For many stores, American Express's Small Business Saturday enhanced sales. “We got a lot of calls Friday to see if we accepted American Express,” says Land Arnold, co-owner of Flyleaf Books in Chapel Hill, N.C. At Green Apple Books in San Francisco, co-owner Pete Mulvihill pronounced the promotion “great,” although, ironically the store doesn’t use Amex because its processing fee is almost double the cost of other credit cards. “Still,” he says, “all the promotion they did drove lots of people into the store.”
Plaid Friday, intended to promote shopping local, had much less of an impact nationwide. Many booksellers were either unfamiliar with it or simply donned plaid shirts in solidarity. At Laurel Book Store in Oakland, Calif., owner Luan Stauss started participating in Plaid Friday several years ago. This year she gave a free used book to anyone who wore plaid, which many of her customers did. The promotion helped her move the needle for sales a bit, although Saturday was down slightly. This could be a tough holiday season for Stauss, who hasn’t taken a full salary since the spring. Many of her customers are feeling the pinch from lost jobs or taking in adult children, who need to move back home.

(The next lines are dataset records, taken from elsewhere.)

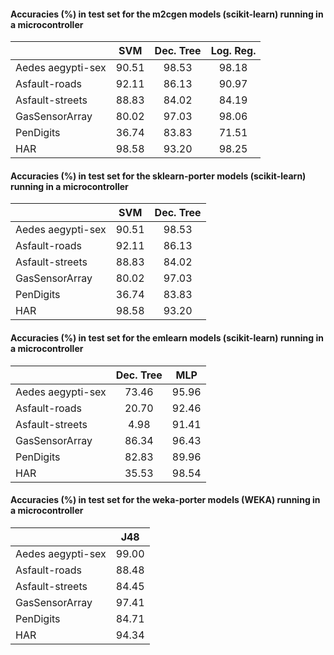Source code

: #### Accuracies (%) in test set for the m2cgen models (scikit-learn) running in a microcontroller
|                   |  SVM  |  Dec. Tree  | Log. Reg. |
|-------------------|:-----:|:-----:|:--------:|
| Aedes aegypti-sex | 90.51 | 98.53 |   98.18  |
| Asfault-roads     | 92.11 | 86.13 |   90.97  |
| Asfault-streets   | 88.83 | 84.02 |   84.19  |
| GasSensorArray    | 80.02 | 97.03 |   98.06  |
| PenDigits         | 36.74 | 83.83 |   71.51  |
| HAR               | 98.58 | 93.20 |   98.25  |

#### Accuracies (%) in test set for the sklearn-porter models (scikit-learn) running in a microcontroller
|                   |  SVM  |  Dec. Tree  |
|-------------------|:-----:|:-----:|
| Aedes aegypti-sex | 90.51 | 98.53 |
| Asfault-roads     | 92.11 | 86.13 |
| Asfault-streets   | 88.83 | 84.02 |
| GasSensorArray    | 80.02 | 97.03 |
| PenDigits         | 36.74 | 83.83 |
| HAR               | 98.58 | 93.20 |

#### Accuracies (%) in test set for the emlearn models (scikit-learn) running in a microcontroller 
|                   |  Dec. Tree  |  MLP  |
|-------------------|:-----:|:-----:|
| Aedes aegypti-sex | 73.46 | 95.96 |
| Asfault-roads     | 20.70 | 92.46 |
| Asfault-streets   |  4.98 | 91.41 |
| GasSensorArray    | 86.34 | 96.43 |
| PenDigits         | 82.83 | 89.96 |
| HAR               | 35.53 | 98.54 |

#### Accuracies (%) in test set for the weka-porter models (WEKA) running in a microcontroller
|                   |  J48  |
|-------------------|:-----:|
| Aedes aegypti-sex | 99.00 |
| Asfault-roads     | 88.48 |
| Asfault-streets   | 84.45 |
| GasSensorArray    | 97.41 |
| PenDigits         | 84.71 |
| HAR               | 94.34 |
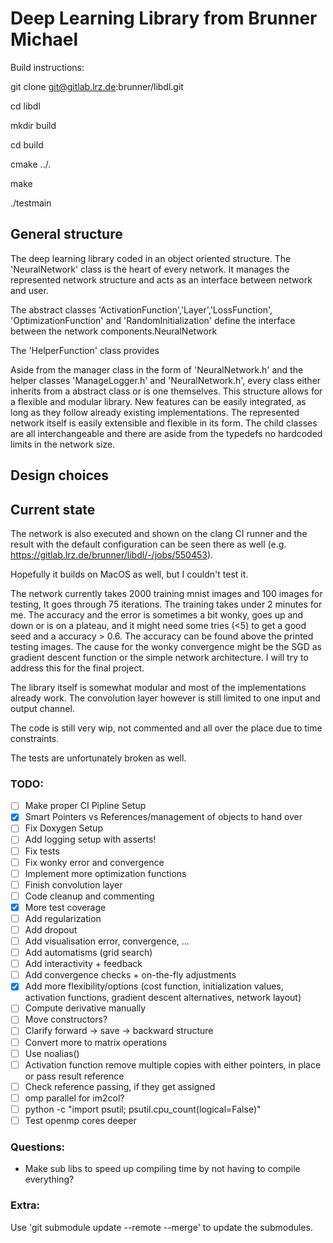 # Deep Learning Library from Brunner Michael

Build instructions:

git clone git@gitlab.lrz.de:brunner/libdl.git

cd libdl

mkdir build

cd build

cmake ../.

make

./testmain

## General structure

The deep learning library coded in an object oriented structure.
The 'NeuralNetwork' class is the heart of every network.
It manages the represented network structure and acts as an interface between network and user.

The abstract classes 'ActivationFunction','Layer','LossFunction', 'OptimizationFunction' and 'RandomInitialization' define the interface between the network components.NeuralNetwork

The 'HelperFunction' class provides


Aside from the manager class in the form of 'NeuralNetwork.h' and the helper classes 'ManageLogger.h' and 'NeuralNetwork.h', every class either inherits from a abstract class or is one themselves.
This structure allows for a flexible and modular library.
New features can be easily integrated, as long as they follow already existing implementations.
The represented network itself is easily extensible and flexible in its form. The child classes are all interchangeable and there are aside from the typedefs no hardcoded limits in the network size.


## Design choices

## Current state

The network is also executed and shown on the clang CI runner and the result with the default configuration can be seen there as well (e.g. https://gitlab.lrz.de/brunner/libdl/-/jobs/550453).

Hopefully it builds on MacOS as well, but I couldn't test it.

The network currently takes 2000 training mnist images and 100 images for testing, It goes through 75 iterations. The training takes under 2 minutes for me.
The accuracy and the error is sometimes a bit wonky, goes up and down or is on a plateau, and it might need some tries (<5) to get a good seed and a accuracy > 0.6. The accuracy can be found above the printed testing images.
The cause for the wonky convergence might be the SGD as gradient descent function or the simple network architecture. I will try to address this for the final project.

The library itself is somewhat modular and most of the implementations already work. The convolution layer however is still limited to one input and output channel.

The code is still very wip, not commented and all over the place due to time constraints.

The tests are unfortunately broken as well.

### TODO:
- [ ] Make proper CI Pipline Setup
- [x] Smart Pointers vs References/management of objects to hand over
- [ ] Fix Doxygen Setup
- [ ] Add logging setup with asserts!
- [ ] Fix tests
- [ ] Fix wonky error and convergence
- [ ] Implement more optimization functions
- [ ] Finish convolution layer
- [ ] Code cleanup and commenting
- [x] More test coverage
- [ ] Add regularization
- [ ] Add dropout
- [ ] Add visualisation error, convergence, ...
- [ ] Add automatisms (grid search)
- [ ] Add interactivity + feedback
- [ ] Add convergence checks + on-the-fly adjustments
- [x] Add more flexibility/options (cost function, initialization values, activation functions, gradient descent alternatives, network layout)
- [ ] Compute derivative manually
- [ ] Move constructors?
- [ ] Clarify forward -> save -> backward structure
- [ ] Convert more to matrix operations
- [ ] Use noalias()
- [ ] Activation function remove multiple copies with either pointers, in place or pass result reference
- [ ] Check reference passing, if they get assigned
- [ ] omp parallel for im2col?
- [ ] python -c "import psutil; psutil.cpu_count(logical=False)"
- [ ] Test openmp cores deeper

### Questions:
- Make sub libs to speed up compiling time by not having to compile everything?

### Extra:
Use 'git submodule update --remote --merge' to update the submodules.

Holiday travel helped raise some stores’ sales, particularly in hardscrabble areas like Maine. “The people who were shopping were the people who were visiting,” says Susan Porter, owner of Maine Coast Bookshop and Café in Damariscotta, Me. “They’re much more extravagant than the people who live here, who are poor.” Tourists also made her summer the best in three years. A different type of tourism, for the Duke-UNC home football game, boosted sales for two-year-old Flyleaf Books in Chapel Hill, which was up 35% for the weekend. Diana Abbott, manager of The Bookworm in Omaha, Neb., noticed a lot more people driving to visit friends and relatives for Thanksgiving. With more space to bring home gifts, they stocked up. And price seemed less of a problem. One California couple spent $300 on books.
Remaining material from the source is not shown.